Créée en 1996 sous la forme d’un projet, la CENAME a connu plusieurs évolutions statutaires. Devenue un établissement public administratif en 2005, puis un établissement public à caractère technique en 2018, la CENAME est aujourd’hui un établissement public à caractère spécial depuis avril 2024. Sa mission principale est de garantir l’accès aux médicaments et dispositifs médicaux essentiels à tous les Camerounais.

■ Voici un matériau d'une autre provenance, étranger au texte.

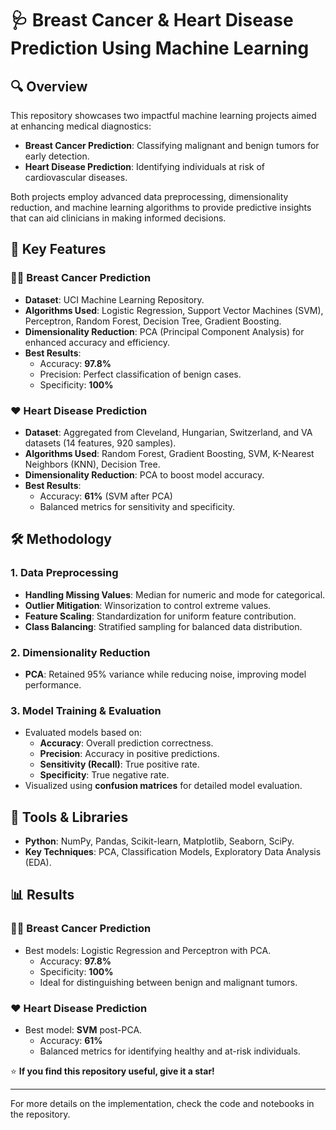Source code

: # 🩺 **Breast Cancer & Heart Disease Prediction Using Machine Learning**

## 🔍 **Overview**
This repository showcases two impactful machine learning projects aimed at enhancing medical diagnostics:

- **Breast Cancer Prediction**: Classifying malignant and benign tumors for early detection.
- **Heart Disease Prediction**: Identifying individuals at risk of cardiovascular diseases.

Both projects employ advanced data preprocessing, dimensionality reduction, and machine learning algorithms to provide predictive insights that can aid clinicians in making informed decisions.

## 🌟 **Key Features**
### 🦸‍♀️ **Breast Cancer Prediction**
- **Dataset**: UCI Machine Learning Repository.
- **Algorithms Used**: Logistic Regression, Support Vector Machines (SVM), Perceptron, Random Forest, Decision Tree, Gradient Boosting.
- **Dimensionality Reduction**: PCA (Principal Component Analysis) for enhanced accuracy and efficiency.
- **Best Results**:
  - Accuracy: **97.8%**
  - Precision: Perfect classification of benign cases.
  - Specificity: **100%**

### ❤️ **Heart Disease Prediction**
- **Dataset**: Aggregated from Cleveland, Hungarian, Switzerland, and VA datasets (14 features, 920 samples).
- **Algorithms Used**: Random Forest, Gradient Boosting, SVM, K-Nearest Neighbors (KNN), Decision Tree.
- **Dimensionality Reduction**: PCA to boost model accuracy.
- **Best Results**:
  - Accuracy: **61%** (SVM after PCA)
  - Balanced metrics for sensitivity and specificity.

## 🛠️ **Methodology**
### 1. **Data Preprocessing**
- **Handling Missing Values**: Median for numeric and mode for categorical.
- **Outlier Mitigation**: Winsorization to control extreme values.
- **Feature Scaling**: Standardization for uniform feature contribution.
- **Class Balancing**: Stratified sampling for balanced data distribution.

### 2. **Dimensionality Reduction**
- **PCA**: Retained 95% variance while reducing noise, improving model performance.

### 3. **Model Training & Evaluation**
- Evaluated models based on:
  - **Accuracy**: Overall prediction correctness.
  - **Precision**: Accuracy in positive predictions.
  - **Sensitivity (Recall)**: True positive rate.
  - **Specificity**: True negative rate.
- Visualized using **confusion matrices** for detailed model evaluation.

## 🧰 **Tools & Libraries**
- **Python**: NumPy, Pandas, Scikit-learn, Matplotlib, Seaborn, SciPy.
- **Key Techniques**: PCA, Classification Models, Exploratory Data Analysis (EDA).

## 📊 **Results**
### 🦸‍♀️ **Breast Cancer Prediction**
- Best models: Logistic Regression and Perceptron with PCA.
  - Accuracy: **97.8%**
  - Specificity: **100%**
  - Ideal for distinguishing between benign and malignant tumors.

### ❤️ **Heart Disease Prediction**
- Best model: **SVM** post-PCA.
  - Accuracy: **61%**
  - Balanced metrics for identifying healthy and at-risk individuals.

⭐️ **If you find this repository useful, give it a star!**

---

For more details on the implementation, check the code and notebooks in the repository.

Elle assure l’approvisionnement, le stockage et la distribution de ces produits, en collaboration avec les programmes de santé et les formations sanitaires.

Joseph Mbeng Boum

Encadré :

  • Le Comité National de Lutte contre le Sida (CNLS) est le plus mauvais payeur, avec un solde dû de 1,2 milliard de FCFA pour la gestion des ARV.
  • Le Programme National de Lutte contre la Tuberculose (PNLT) traîne également une dette de 292 millions de FCFA pour la gestion des médicaments contre la tuberculose.
  • Le Programme National de Lutte contre le Paludisme (PNLP) affiche un solde impayé de 432 millions de FCFA, mettant en péril la distribution des antipaludiques.
  • En 2024, les pertes liées aux produits périmés ont dépassé 150 millions de FCFA.
  • Les impayés des programmes de santé peuvent entraîner des ruptures de stock de médicaments essentiels, mettant en danger la santé des populations et compromettant la lutte contre le sida, le paludisme et la tuberculose.